Because only the text is wanted, repeat the records below exactly and omit the pictures.

Start of Record excerpts

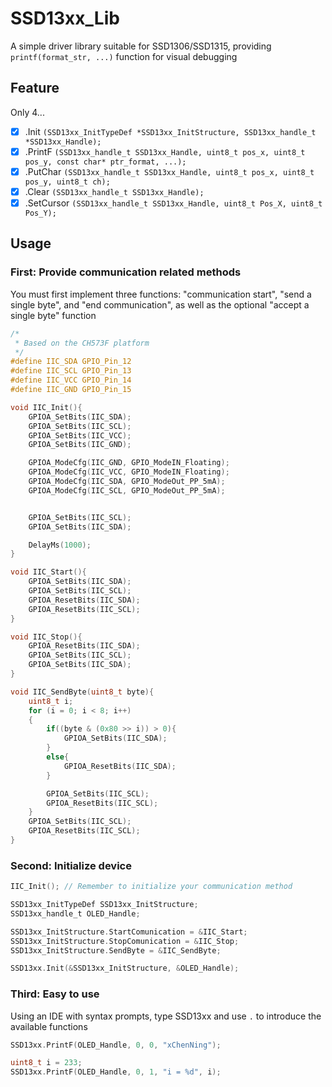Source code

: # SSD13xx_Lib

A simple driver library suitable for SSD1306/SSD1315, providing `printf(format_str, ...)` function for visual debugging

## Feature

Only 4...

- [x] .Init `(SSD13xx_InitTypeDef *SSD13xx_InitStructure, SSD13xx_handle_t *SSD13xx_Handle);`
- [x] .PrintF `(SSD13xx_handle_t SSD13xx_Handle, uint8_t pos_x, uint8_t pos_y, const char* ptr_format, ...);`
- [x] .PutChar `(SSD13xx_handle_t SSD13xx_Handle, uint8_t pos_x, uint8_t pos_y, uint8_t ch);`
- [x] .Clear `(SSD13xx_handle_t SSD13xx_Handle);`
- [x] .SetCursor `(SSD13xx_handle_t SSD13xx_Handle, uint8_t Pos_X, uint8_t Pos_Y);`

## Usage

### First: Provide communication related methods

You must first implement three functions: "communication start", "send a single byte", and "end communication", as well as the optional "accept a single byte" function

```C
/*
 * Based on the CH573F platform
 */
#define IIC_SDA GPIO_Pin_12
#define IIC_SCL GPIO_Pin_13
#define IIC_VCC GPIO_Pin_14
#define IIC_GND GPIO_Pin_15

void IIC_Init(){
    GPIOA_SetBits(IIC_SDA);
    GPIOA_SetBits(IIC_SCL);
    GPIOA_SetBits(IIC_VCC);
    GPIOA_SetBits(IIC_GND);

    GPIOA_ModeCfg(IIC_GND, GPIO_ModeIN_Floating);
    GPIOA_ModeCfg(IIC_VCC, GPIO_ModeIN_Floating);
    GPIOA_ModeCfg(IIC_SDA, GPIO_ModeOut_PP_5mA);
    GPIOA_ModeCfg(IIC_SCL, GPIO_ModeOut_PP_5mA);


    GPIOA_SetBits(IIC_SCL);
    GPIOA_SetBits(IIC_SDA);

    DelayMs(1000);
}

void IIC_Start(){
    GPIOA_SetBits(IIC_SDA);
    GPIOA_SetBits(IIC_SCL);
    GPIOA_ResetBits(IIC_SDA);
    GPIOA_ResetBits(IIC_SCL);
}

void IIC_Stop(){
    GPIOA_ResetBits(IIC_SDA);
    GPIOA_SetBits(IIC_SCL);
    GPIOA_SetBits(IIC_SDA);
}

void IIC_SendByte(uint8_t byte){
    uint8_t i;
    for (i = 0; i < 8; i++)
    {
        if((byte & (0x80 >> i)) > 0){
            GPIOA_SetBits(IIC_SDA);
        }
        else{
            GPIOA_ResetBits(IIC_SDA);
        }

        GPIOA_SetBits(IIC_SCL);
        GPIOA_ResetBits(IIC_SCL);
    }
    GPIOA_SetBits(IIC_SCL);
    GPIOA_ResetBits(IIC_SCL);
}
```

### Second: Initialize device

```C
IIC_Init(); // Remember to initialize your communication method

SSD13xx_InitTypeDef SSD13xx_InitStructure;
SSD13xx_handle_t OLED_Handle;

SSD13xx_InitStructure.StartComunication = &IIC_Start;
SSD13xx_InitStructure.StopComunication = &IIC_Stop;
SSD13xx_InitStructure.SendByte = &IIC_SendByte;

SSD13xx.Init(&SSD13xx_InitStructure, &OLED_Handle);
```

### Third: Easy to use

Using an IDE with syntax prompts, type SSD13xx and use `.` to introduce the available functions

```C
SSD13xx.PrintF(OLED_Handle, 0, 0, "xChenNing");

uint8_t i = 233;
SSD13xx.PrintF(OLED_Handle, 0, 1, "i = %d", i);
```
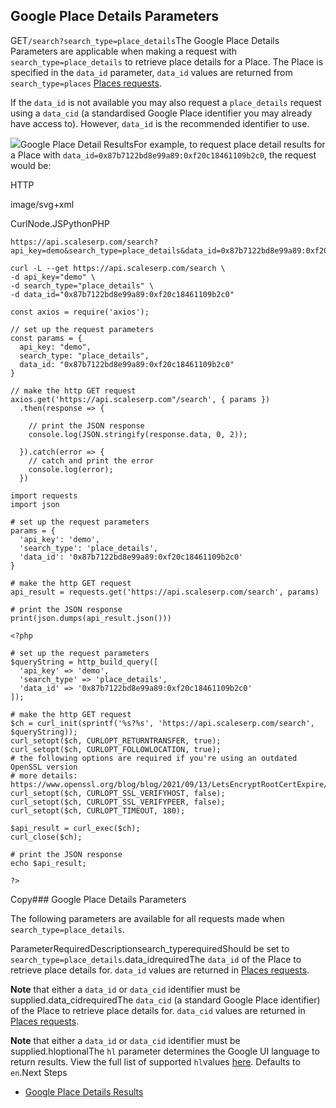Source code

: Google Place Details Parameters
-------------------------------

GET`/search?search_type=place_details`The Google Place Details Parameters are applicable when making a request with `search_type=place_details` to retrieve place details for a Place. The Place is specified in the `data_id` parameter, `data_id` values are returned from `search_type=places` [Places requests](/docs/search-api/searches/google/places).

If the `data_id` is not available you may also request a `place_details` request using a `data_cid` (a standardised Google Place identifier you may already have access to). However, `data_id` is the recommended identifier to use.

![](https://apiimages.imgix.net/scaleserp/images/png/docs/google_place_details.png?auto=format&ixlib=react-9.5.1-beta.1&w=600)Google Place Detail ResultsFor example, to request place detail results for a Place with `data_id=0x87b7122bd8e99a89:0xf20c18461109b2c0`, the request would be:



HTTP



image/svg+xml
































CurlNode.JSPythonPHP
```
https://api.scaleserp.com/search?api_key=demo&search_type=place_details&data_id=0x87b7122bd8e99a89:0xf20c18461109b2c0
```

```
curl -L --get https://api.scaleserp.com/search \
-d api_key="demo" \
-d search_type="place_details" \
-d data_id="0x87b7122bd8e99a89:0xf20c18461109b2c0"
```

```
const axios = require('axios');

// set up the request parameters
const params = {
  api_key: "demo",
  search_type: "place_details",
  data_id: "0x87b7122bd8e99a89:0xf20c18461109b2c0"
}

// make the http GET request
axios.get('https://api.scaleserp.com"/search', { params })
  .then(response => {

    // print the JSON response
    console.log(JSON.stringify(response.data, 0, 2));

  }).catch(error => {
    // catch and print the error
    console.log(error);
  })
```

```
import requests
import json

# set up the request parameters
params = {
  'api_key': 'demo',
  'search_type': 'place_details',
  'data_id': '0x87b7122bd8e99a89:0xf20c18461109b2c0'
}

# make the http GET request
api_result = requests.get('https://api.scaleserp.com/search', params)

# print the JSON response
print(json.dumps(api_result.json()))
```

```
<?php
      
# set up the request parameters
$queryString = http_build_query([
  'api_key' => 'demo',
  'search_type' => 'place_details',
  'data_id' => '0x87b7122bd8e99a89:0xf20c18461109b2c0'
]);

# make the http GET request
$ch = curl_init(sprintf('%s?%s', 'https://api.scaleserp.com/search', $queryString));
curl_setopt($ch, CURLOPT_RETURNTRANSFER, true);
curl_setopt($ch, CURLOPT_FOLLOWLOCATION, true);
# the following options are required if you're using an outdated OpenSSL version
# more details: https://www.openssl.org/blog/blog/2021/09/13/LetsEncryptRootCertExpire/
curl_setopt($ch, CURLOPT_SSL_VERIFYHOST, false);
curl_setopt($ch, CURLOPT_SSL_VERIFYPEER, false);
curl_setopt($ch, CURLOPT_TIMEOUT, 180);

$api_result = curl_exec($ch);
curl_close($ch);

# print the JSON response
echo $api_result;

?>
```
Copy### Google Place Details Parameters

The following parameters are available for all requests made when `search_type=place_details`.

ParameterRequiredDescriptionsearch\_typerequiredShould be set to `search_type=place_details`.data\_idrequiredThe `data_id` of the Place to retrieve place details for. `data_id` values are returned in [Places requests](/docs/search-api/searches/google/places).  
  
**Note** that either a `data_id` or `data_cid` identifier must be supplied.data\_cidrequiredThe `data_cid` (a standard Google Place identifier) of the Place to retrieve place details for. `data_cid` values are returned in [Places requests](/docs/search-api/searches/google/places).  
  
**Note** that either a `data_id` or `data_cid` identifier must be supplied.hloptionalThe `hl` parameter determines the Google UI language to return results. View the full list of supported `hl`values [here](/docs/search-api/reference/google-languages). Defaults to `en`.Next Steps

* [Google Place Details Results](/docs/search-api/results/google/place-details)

End of Record excerpts

- Finished task -
Source code

: # SSD13xx_Lib

A simple driver library suitable for SSD1306/SSD1315, providing `printf(format_str, ...)` function for visual debugging

## Feature

Only 4...

- [x] .Init `(SSD13xx_InitTypeDef *SSD13xx_InitStructure, SSD13xx_handle_t *SSD13xx_Handle);`
- [x] .PrintF `(SSD13xx_handle_t SSD13xx_Handle, uint8_t pos_x, uint8_t pos_y, const char* ptr_format, ...);`
- [x] .PutChar `(SSD13xx_handle_t SSD13xx_Handle, uint8_t pos_x, uint8_t pos_y, uint8_t ch);`
- [x] .Clear `(SSD13xx_handle_t SSD13xx_Handle);`
- [x] .SetCursor `(SSD13xx_handle_t SSD13xx_Handle, uint8_t Pos_X, uint8_t Pos_Y);`

## Usage

### First: Provide communication related methods

You must first implement three functions: "communication start", "send a single byte", and "end communication", as well as the optional "accept a single byte" function

```C
/*
 * Based on the CH573F platform
 */
#define IIC_SDA GPIO_Pin_12
#define IIC_SCL GPIO_Pin_13
#define IIC_VCC GPIO_Pin_14
#define IIC_GND GPIO_Pin_15

void IIC_Init(){
    GPIOA_SetBits(IIC_SDA);
    GPIOA_SetBits(IIC_SCL);
    GPIOA_SetBits(IIC_VCC);
    GPIOA_SetBits(IIC_GND);

    GPIOA_ModeCfg(IIC_GND, GPIO_ModeIN_Floating);
    GPIOA_ModeCfg(IIC_VCC, GPIO_ModeIN_Floating);
    GPIOA_ModeCfg(IIC_SDA, GPIO_ModeOut_PP_5mA);
    GPIOA_ModeCfg(IIC_SCL, GPIO_ModeOut_PP_5mA);


    GPIOA_SetBits(IIC_SCL);
    GPIOA_SetBits(IIC_SDA);

    DelayMs(1000);
}

void IIC_Start(){
    GPIOA_SetBits(IIC_SDA);
    GPIOA_SetBits(IIC_SCL);
    GPIOA_ResetBits(IIC_SDA);
    GPIOA_ResetBits(IIC_SCL);
}

void IIC_Stop(){
    GPIOA_ResetBits(IIC_SDA);
    GPIOA_SetBits(IIC_SCL);
    GPIOA_SetBits(IIC_SDA);
}

void IIC_SendByte(uint8_t byte){
    uint8_t i;
    for (i = 0; i < 8; i++)
    {
        if((byte & (0x80 >> i)) > 0){
            GPIOA_SetBits(IIC_SDA);
        }
        else{
            GPIOA_ResetBits(IIC_SDA);
        }

        GPIOA_SetBits(IIC_SCL);
        GPIOA_ResetBits(IIC_SCL);
    }
    GPIOA_SetBits(IIC_SCL);
    GPIOA_ResetBits(IIC_SCL);
}
```

### Second: Initialize device

```C
IIC_Init(); // Remember to initialize your communication method

SSD13xx_InitTypeDef SSD13xx_InitStructure;
SSD13xx_handle_t OLED_Handle;

SSD13xx_InitStructure.StartComunication = &IIC_Start;
SSD13xx_InitStructure.StopComunication = &IIC_Stop;
SSD13xx_InitStructure.SendByte = &IIC_SendByte;

SSD13xx.Init(&SSD13xx_InitStructure, &OLED_Handle);
```

### Third: Easy to use

Using an IDE with syntax prompts, type SSD13xx and use `.` to introduce the available functions

```C
SSD13xx.PrintF(OLED_Handle, 0, 0, "xChenNing");

uint8_t i = 233;
SSD13xx.PrintF(OLED_Handle, 0, 1, "i = %d", i);
```
Source code

: Google Place Details Parameters
-------------------------------

GET`/search?search_type=place_details`The Google Place Details Parameters are applicable when making a request with `search_type=place_details` to retrieve place details for a Place. The Place is specified in the `data_id` parameter, `data_id` values are returned from `search_type=places` [Places requests](/docs/search-api/searches/google/places).

If the `data_id` is not available you may also request a `place_details` request using a `data_cid` (a standardised Google Place identifier you may already have access to). However, `data_id` is the recommended identifier to use.

![](https://apiimages.imgix.net/scaleserp/images/png/docs/google_place_details.png?auto=format&ixlib=react-9.5.1-beta.1&w=600)Google Place Detail ResultsFor example, to request place detail results for a Place with `data_id=0x87b7122bd8e99a89:0xf20c18461109b2c0`, the request would be:



HTTP



image/svg+xml
































CurlNode.JSPythonPHP
```
https://api.scaleserp.com/search?api_key=demo&search_type=place_details&data_id=0x87b7122bd8e99a89:0xf20c18461109b2c0
```

```
curl -L --get https://api.scaleserp.com/search \
-d api_key="demo" \
-d search_type="place_details" \
-d data_id="0x87b7122bd8e99a89:0xf20c18461109b2c0"
```

```
const axios = require('axios');

// set up the request parameters
const params = {
  api_key: "demo",
  search_type: "place_details",
  data_id: "0x87b7122bd8e99a89:0xf20c18461109b2c0"
}

// make the http GET request
axios.get('https://api.scaleserp.com"/search', { params })
  .then(response => {

    // print the JSON response
    console.log(JSON.stringify(response.data, 0, 2));

  }).catch(error => {
    // catch and print the error
    console.log(error);
  })
```

```
import requests
import json

# set up the request parameters
params = {
  'api_key': 'demo',
  'search_type': 'place_details',
  'data_id': '0x87b7122bd8e99a89:0xf20c18461109b2c0'
}

# make the http GET request
api_result = requests.get('https://api.scaleserp.com/search', params)

# print the JSON response
print(json.dumps(api_result.json()))
```

```
<?php
      
# set up the request parameters
$queryString = http_build_query([
  'api_key' => 'demo',
  'search_type' => 'place_details',
  'data_id' => '0x87b7122bd8e99a89:0xf20c18461109b2c0'
]);

# make the http GET request
$ch = curl_init(sprintf('%s?%s', 'https://api.scaleserp.com/search', $queryString));
curl_setopt($ch, CURLOPT_RETURNTRANSFER, true);
curl_setopt($ch, CURLOPT_FOLLOWLOCATION, true);
# the following options are required if you're using an outdated OpenSSL version
# more details: https://www.openssl.org/blog/blog/2021/09/13/LetsEncryptRootCertExpire/
curl_setopt($ch, CURLOPT_SSL_VERIFYHOST, false);
curl_setopt($ch, CURLOPT_SSL_VERIFYPEER, false);
curl_setopt($ch, CURLOPT_TIMEOUT, 180);

$api_result = curl_exec($ch);
curl_close($ch);

# print the JSON response
echo $api_result;

?>
```
Copy### Google Place Details Parameters

The following parameters are available for all requests made when `search_type=place_details`.

ParameterRequiredDescriptionsearch\_typerequiredShould be set to `search_type=place_details`.data\_idrequiredThe `data_id` of the Place to retrieve place details for. `data_id` values are returned in [Places requests](/docs/search-api/searches/google/places).  
  
**Note** that either a `data_id` or `data_cid` identifier must be supplied.data\_cidrequiredThe `data_cid` (a standard Google Place identifier) of the Place to retrieve place details for. `data_cid` values are returned in [Places requests](/docs/search-api/searches/google/places).  
  
**Note** that either a `data_id` or `data_cid` identifier must be supplied.hloptionalThe `hl` parameter determines the Google UI language to return results. View the full list of supported `hl`values [here](/docs/search-api/reference/google-languages). Defaults to `en`.Next Steps

* [Google Place Details Results](/docs/search-api/results/google/place-details)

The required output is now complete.